Use Your Kid To Get You Out Of Stuff You Don’t Want To Do

Our kids bring us so much joy and a deeper love than we ever thought possible. It’s an incredible, humbling thing to watch your children grow and mature right before your very eyes. And also, your kid can get you out of shit you don’t wanna do.

Got a dinner planned with the extended family that you’d rather avoid? Or maybe a volunteer gig you signed up for months ago, back when it sounded like a good idea because it was still fairly far off in the future? A playdate with the kid who always hits your kid? A girls’ night out when you’d rather stay in?

Your kid can get you out of it.

Fake an illness

It’s probably the most obvious tactic, although I have always been hesitant about using the sick excuse if my kid isn’t really sick. It feels too much like tempting fate; plus, he actually does get sick a lot, so people might start to assume I was lying all the time if I went this route.

However, it is an effective way of getting you out of just about anything—no one wants your kid around once they hear he’s got a fever. And no one is going to expect you to leave them at home to fend for themselves when you should be nursing them back to health. So if you’re not superstitious like me, pulling the sick card can work; just use it sparingly.

Fake exhaustion

If you don’t want to go so far as to jinx their good health, you could instead fake exhaustion, like so: “Aiden had such a long week at school. He had three tests and a project due, and I think he’s still recovering from last weekend’s soccer tournament. I’m so sorry that we’ll miss the movie but I think he’s going to crash early tonight. I haven’t seen him dragging like this in a while. I hope he’s not coming down with something!”

(See, you can still sneak that hint of illness in there without straight-up lying. You do hope he’s not coming down with something—we always hope they’re not coming down with something.)

They’ve got another commitment they didn’t tell you about

Kids are notorious for mentioning the need for poster board at 7pm the night before some big project is due. Or the fact that choir practice was rescheduled for this afternoon or that they invited a friend over to study for a test.
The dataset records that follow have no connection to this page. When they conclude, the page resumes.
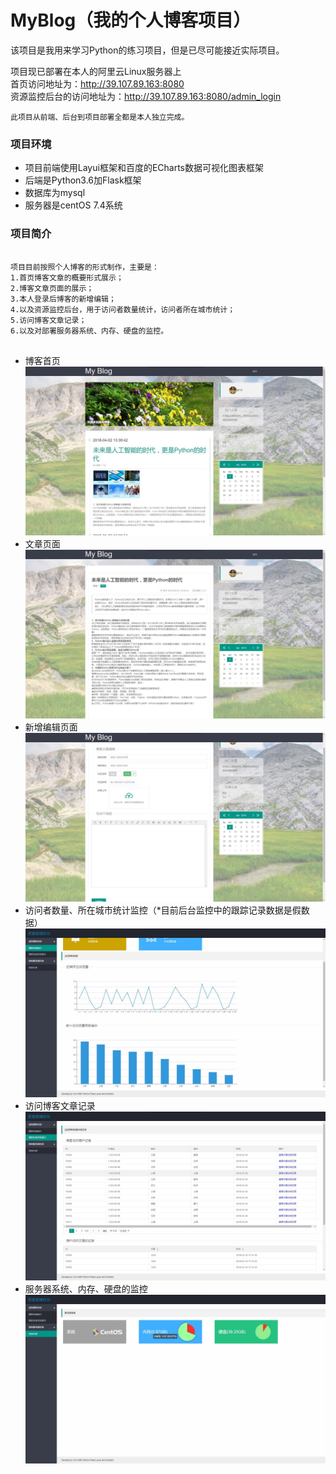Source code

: # MyBlog（我的个人博客项目）
<html lang="en"><head>
    <meta charset="UTF-8">
<body marginheight="0"><p>该项目是我用来学习Python的练习项目，但是已尽可能接近实际项目。

</p>
<p>项目现已部署在本人的阿里云Linux服务器上<br>
首页访问地址为：<a href="http://39.107.89.163:8080">http://39.107.89.163:8080</a> <br>
资源监控后台的访问地址为：<a href="http://39.107.89.163:8080/admin_login">http://39.107.89.163:8080/admin_login</a>

</p>
<p><code>此项目从前端、后台到项目部署全都是本人独立完成。</code>

</p>
<h3>项目环境</h3>
<ul>
<li>项目前端使用Layui框架和百度的ECharts数据可视化图表框架</li>
<li>后端是Python3.6加Flask框架</li>
<li>数据库为mysql</li>
<li>服务器是centOS 7.4系统</li>
</ul>
<h3>项目简介</h3>
<pre>
<code>
项目目前按照个人博客的形式制作，主要是：
1.首页博客文章的概要形式展示；
2.博客文章页面的展示；
3.本人登录后博客的新增编辑；
4.以及资源监控后台，用于访问者数量统计，访问者所在城市统计；
5.访问博客文章记录；
6.以及对部署服务器系统、内存、硬盘的监控。
</code>
</pre>
<ul>
<li>博客首页
<img src="/static/images/mdImage/shouye.jpg" alt=""></li>
<li>文章页面
<img src="/static/images/mdImage/wenzhang.jpg" alt=""></li>
<li>新增编辑页面
<img src="/static/images/mdImage/bianji.jpg" alt=""></li>
<li>访问者数量、所在城市统计监控（*目前后台监控中的跟踪记录数据是假数据）
<img src="/static/images/mdImage/ziyuanjilu.jpg" alt=""></li>
<li>访问博客文章记录
<img src="/static/images/mdImage/liulangenzong.jpg" alt=""></li>
<li>服务器系统、内存、硬盘的监控</li>
<img src="/static/images/mdImage/xitong.jpg" alt=""></li>
</ul>
</body></html>
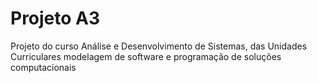 # Projeto A3
Projeto do curso Análise e Desenvolvimento de Sistemas, das Unidades Curriculares modelagem de software e programação de soluções computacionais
So now you, the parental martyr, must miss your previously planned event so you can drive them to their thing or purchase those supplies or bake the last-minute cupcakes. Just one of the many sacrifices you will make for your kids.

Make them cry

Want to leave a place early without looking rude? Nothing is more socially acceptable than a parent who swoops out of a room/meeting/event when the little one starts crying. I wish I could take credit for this idea, but it actually comes from a member of our Offspring Facebook Group, which is full of mischievous parents who left more than 100 comments when I asked for evil parenting hacks.
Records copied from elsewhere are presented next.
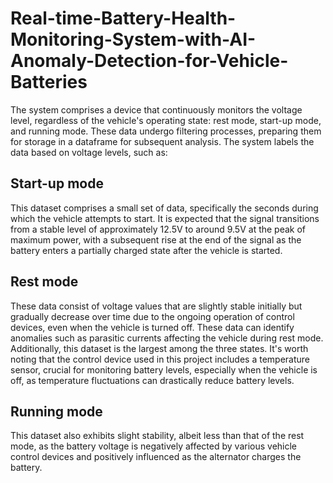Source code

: # Real-time-Battery-Health-Monitoring-System-with-AI-Anomaly-Detection-for-Vehicle-Batteries

The system comprises a device that continuously monitors the voltage level, regardless of the vehicle's operating state: rest mode, start-up mode, and running mode. These data undergo filtering processes, preparing them for storage in a dataframe for subsequent analysis. The system labels the data based on voltage levels, such as:

## Start-up mode
This dataset comprises a small set of data, specifically the seconds during which the vehicle attempts to start. It is expected that the signal transitions from a stable level of approximately 12.5V to around 9.5V at the peak of maximum power, with a subsequent rise at the end of the signal as the battery enters a partially charged state after the vehicle is started.


## Rest mode
These data consist of voltage values that are slightly stable initially but gradually decrease over time due to the ongoing operation of control devices, even when the vehicle is turned off. These data can identify anomalies such as parasitic currents affecting the vehicle during rest mode. Additionally, this dataset is the largest among the three states. It's worth noting that the control device used in this project includes a temperature sensor, crucial for monitoring battery levels, especially when the vehicle is off, as temperature fluctuations can drastically reduce battery levels.

## Running mode
This dataset also exhibits slight stability, albeit less than that of the rest mode, as the battery voltage is negatively affected by various vehicle control devices and positively influenced as the alternator charges the battery.
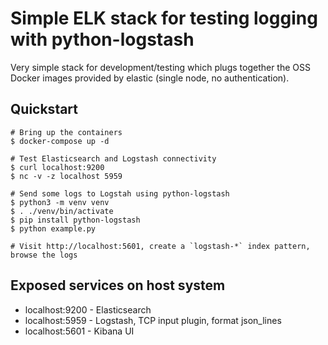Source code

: # Simple ELK stack for testing logging with python-logstash

Very simple stack for development/testing which plugs together the OSS
Docker images provided by elastic (single node, no authentication).

## Quickstart

    # Bring up the containers
    $ docker-compose up -d

    # Test Elasticsearch and Logstash connectivity
    $ curl localhost:9200
    $ nc -v -z localhost 5959
    
    # Send some logs to Logstah using python-logstash
    $ python3 -m venv venv
    $ . ./venv/bin/activate
    $ pip install python-logstash
    $ python example.py
    
    # Visit http://localhost:5601, create a `logstash-*` index pattern, browse the logs
    
## Exposed services on host system

- localhost:9200 - Elasticsearch
- localhost:5959 - Logstash, TCP input plugin, format json_lines
- localhost:5601 - Kibana UI
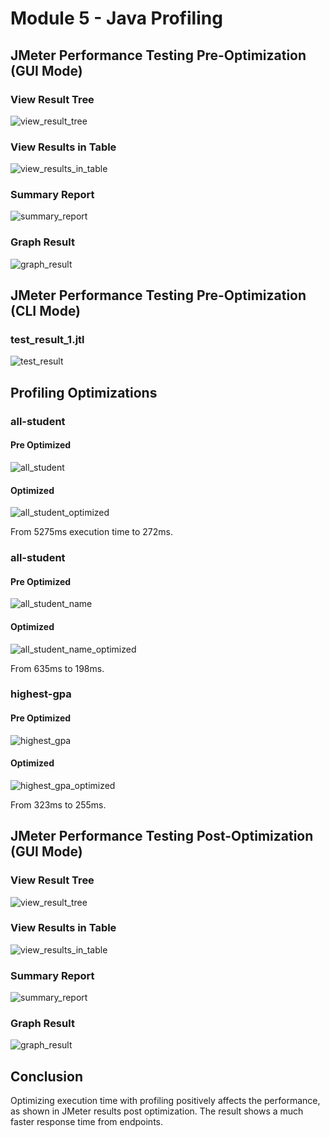 # Module 5 - Java Profiling

## JMeter Performance Testing Pre-Optimization (GUI Mode)

### View Result Tree
![view_result_tree](images/View_Results_Tree%20JMeter%20PreOptimization.png)

### View Results in Table
![view_results_in_table](images/View_Results_in_Table%20JMeter%20PreOptimization.png)

### Summary Report
![summary_report](images/Summary_Report%20JMeter%20PreOptimization.png)

### Graph Result
![graph_result](images/Graph_Results%20JMeter%20PreOptimization.png)



## JMeter Performance Testing Pre-Optimization (CLI Mode)

### test_result_1.jtl
![test_result](images/Test_Result%20JMeter%20(CLI%20Mode)%20PreOptimization.png)

## Profiling Optimizations

### all-student
#### Pre Optimized
![all_student](images/all-student%20not%20optimized.png)

#### Optimized
![all_student_optimized](images/all-student%20optimized.png)

From 5275ms execution time to 272ms.

### all-student
#### Pre Optimized
![all_student_name](images/all-student-name%20not%20optimized.png)

#### Optimized
![all_student_name_optimized](images/all-student-name%20optimized.png)

From 635ms to 198ms.

### highest-gpa
#### Pre Optimized
![highest_gpa](images/highest-gpa%20not%20optimized.png)

#### Optimized
![highest_gpa_optimized](images/highest-gpa%20optimized.png)

From 323ms to 255ms.



## JMeter Performance Testing Post-Optimization (GUI Mode)

### View Result Tree
![view_result_tree](images/View_Results_Tree%20JMeter%20PostOptimization.png)

### View Results in Table
![view_results_in_table](images/View_Results_in_Table%20JMeter%20PostOptimization.png)

### Summary Report
![summary_report](images/Summary_Report%20JMeter%20PostOptimization.png)

### Graph Result
![graph_result](images/Graph_Results%20JMeter%20PostOptimization.png)



## Conclusion

Optimizing execution time with profiling positively affects the performance, as shown in JMeter results post 
optimization. The result shows a much faster response time from endpoints.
Anyway, the parent suggested pinching the kid to make them cry and get out of an event—but quickly said she’s just kidding, that’s too evil, train them to cry on command instead.

I wasn’t sure this was actually possible, but then I read this interview in Business Insider with Hollywood “baby wrangler” Elaine Hall, whose job sometimes involves getting babies to cry on command on set:

What I do to get babies to cry is, I start to cry myself. For example, I’ll go, “Wahhhh!” And the baby will start to cry. When a baby, even an infant, hears another baby cry, the infant or the baby will start to cry themselves. This is an example of empathy. It’s pretty instantaneous … My success rate is 100 per cent.
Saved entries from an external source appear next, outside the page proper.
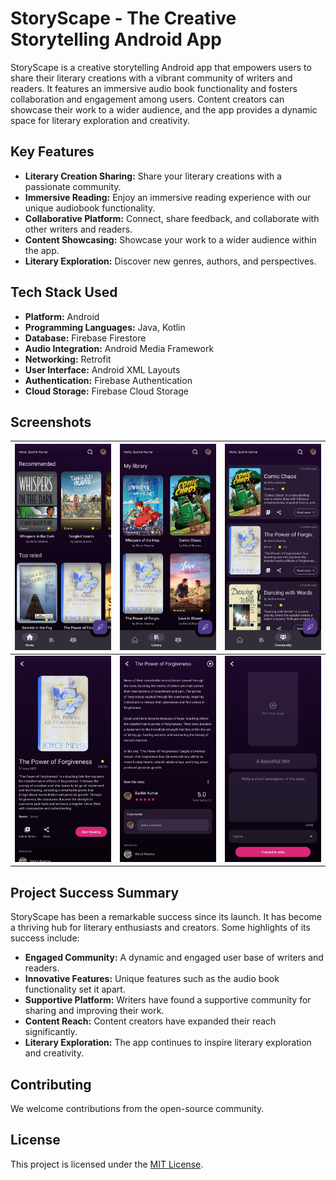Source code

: # StoryScape - The Creative Storytelling Android App

StoryScape is a creative storytelling Android app that empowers users to share their literary creations with a vibrant community of writers and readers. It features an immersive audio book functionality and fosters collaboration and engagement among users. Content creators can showcase their work to a wider audience, and the app provides a dynamic space for literary exploration and creativity.

## Key Features

- **Literary Creation Sharing:** Share your literary creations with a passionate community.
- **Immersive Reading:** Enjoy an immersive reading experience with our unique audiobook functionality.
- **Collaborative Platform:** Connect, share feedback, and collaborate with other writers and readers.
- **Content Showcasing:** Showcase your work to a wider audience within the app.
- **Literary Exploration:** Discover new genres, authors, and perspectives.

## Tech Stack Used

- **Platform:** Android
- **Programming Languages:** Java, Kotlin
- **Database:** Firebase Firestore
- **Audio Integration:** Android Media Framework
- **Networking:** Retrofit
- **User Interface:** Android XML Layouts
- **Authentication:** Firebase Authentication
- **Cloud Storage:** Firebase Cloud Storage

## Screenshots

| ![Screenshot 1](/screenshots/screenshot_1.jpg) | ![Screenshot 2](/screenshots/screenshot_2.jpg) | ![Screenshot 3](/screenshots/screenshot_3.jpg) |
|:---:|:---:|:---:|
| ![Screenshot 4](/screenshots/screenshot_4.jpg) | ![Screenshot 5](/screenshots/screenshot_5.jpg) | ![Screenshot 6](/screenshots/screenshot_6.jpg) |

## Project Success Summary

StoryScape has been a remarkable success since its launch. It has become a thriving hub for literary enthusiasts and creators. Some highlights of its success include:

- **Engaged Community:** A dynamic and engaged user base of writers and readers.
- **Innovative Features:** Unique features such as the audio book functionality set it apart.
- **Supportive Platform:** Writers have found a supportive community for sharing and improving their work.
- **Content Reach:** Content creators have expanded their reach significantly.
- **Literary Exploration:** The app continues to inspire literary exploration and creativity.

## Contributing

We welcome contributions from the open-source community. 

## License

This project is licensed under the [MIT License](LICENSE).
Look, I’m not saying you should do it, I’m just saying you could. And you’d have to be pretty sly about it—maybe sneak off to the bathroom for your fake cry or, at the very least, turn your back to the group. Toddlers are even easier; just peel their banana the wrong way or something and they’ll perform for you. You know what will set yours off.

Have them call or text you

The crying won’t work when they are teenagers, but now they’re old enough to be in on the deception. You remember when you’d go out on a first date and you’d have your friend or sibling call you 20 minutes in with some kind of fake emergency? If you wanted an out, you had one; if not, you could ignore the call. Your kids have phones now—put them to use. You should already have a text code for them to use if they ever need to get out of an uncomfortable situation; this is just them returning the favour.

Is any of this teaching your kids the right lessons about making and sticking to commitments? Are you being a good role model with any of this? No, probably not. But, hey, you’re family, and family sticks together and covers for each other when going to that dinner is the last thing on Earth you want to do.